Earlier that evening, I explained to Jason why I went out of my way (and budget) to purchase the Essential X-Men volumes at Fully Booked. The reason is two-fold and simple: first, I grew up with those stories; second, they are among the most entertaining I've ever read. Granted that Claremont wilts under any degree of critical scrutiny, they were still kick-ass story, void of namby-pamby pretensions. But if there's anything I'll defend, it was the way the characters were presented. To me, they were fantastic (ugh, I feel the stunted fanboy in me leaping in delight). Witness the exquisite dialogue of any baseball game stories of that period. Sheer wonder.

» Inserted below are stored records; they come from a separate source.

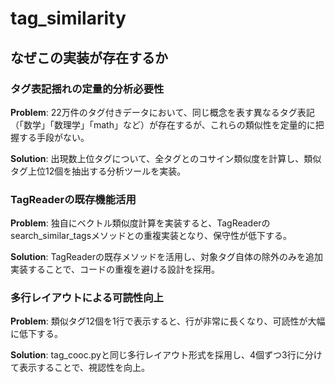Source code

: # tag_similarity

## なぜこの実装が存在するか

### タグ表記揺れの定量的分析必要性
**Problem**: 22万件のタグ付きデータにおいて、同じ概念を表す異なるタグ表記（「数学」「数理学」「math」など）が存在するが、これらの類似性を定量的に把握する手段がない。

**Solution**: 出現数上位タグについて、全タグとのコサイン類似度を計算し、類似タグ上位12個を抽出する分析ツールを実装。

### TagReaderの既存機能活用
**Problem**: 独自にベクトル類似度計算を実装すると、TagReaderのsearch_similar_tagsメソッドとの重複実装となり、保守性が低下する。

**Solution**: TagReaderの既存メソッドを活用し、対象タグ自体の除外のみを追加実装することで、コードの重複を避ける設計を採用。

### 多行レイアウトによる可読性向上
**Problem**: 類似タグ12個を1行で表示すると、行が非常に長くなり、可読性が大幅に低下する。

**Solution**: tag_cooc.pyと同じ多行レイアウト形式を採用し、4個ずつ3行に分けて表示することで、視認性を向上。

The problem with developing taste and a critical faculty is the loss of the ability to simply shut up and enjoy the damn thing. Once in a while I can still do that. But really, I'd rather read Bendis' work on Alias (I picked up a couple of the trades from Vin - man, his dialogue skills are really top-notch) Or Rucka's Queen & Country rather than the current creatively-bankrupt capes-'n-tights comics going around. But I'll be the first to defend the superhero comic as a worthwhile, valuable and wonderful genre (because there are still some good things coming out). Sometimes, we just have to accept that not everything tries to (or must be required to) talk about the human condition. Sometimes. But that is no excuse to candy coat expectations. Sounds contradictory, but I know you're smart and will figure it out as you go along.
wonder versus awe
While waiting for a room at the videoke, Carl, Vin, Nikki and I watched a significant chunk of David Copperfield's 15 Years of Magic (during that time that Claudia was still with him). Blow-dried and limp-wristed, Copperfield flew, made snow, made the Statue of Liberty vanish, walked through the Great Wall of China, whathaveyou, all with the traditional showman's flair and flamboyance. The audience reaction was, of course, wonder. As in "ooooohh" and "aaaahhhh" and "wow".
In direct contrast, you have the street magic stylings of David Blaine, who, bereft of stage, lights, music and multiple assistants, turns coffee into coins and levitates a foot away from you. The audience reaction is quite different. A kind of awe quickly shifting into fear as people struggle to come to turns with walking headon into the unexpected (in my case, my friends know I'd run for the hills if he just floated in front of me).
The difference has to do with expectation and audience preparation.
Copperfield's show is a show. You pay and expect to be dazzled, and you are. Same with the Las Vegas duo with white tigers.
Blaine assaults you - ambush and surprise are key elements of his street tricks (his ice coffin and similar feats are more traditional though).
So which works best - magic you are prepared for or magic that surprises you?
thank you for the music, the songs you're singing
Perhaps the most unexpected song requested was Just Like A Pill, which Nikki sang - so...unsettling. Followed closely by Carl's stunning rendition of a French song I can't even spell.
But it was great to finally have a chance to just sing in the company of friends and just have fun (thanks to Martin Nievera, Basil Valdez and Freestyle).
Next time, Tobie and El should be part of the show though.
do i dare disturb the universe?
Why, yes. Certainly.
The National Commission of Culture & the Arts will be handing out writing grants of P200k each for the following divisions: short story, novel, essay, poetry and translation. While nothing like the P1M Centennial Prize (bagged by master Cyrilo Bautista), I have nothing to lose by sending a ton of stuff their way.
Who knows, right?
So you should give it a shot too. You know who you are.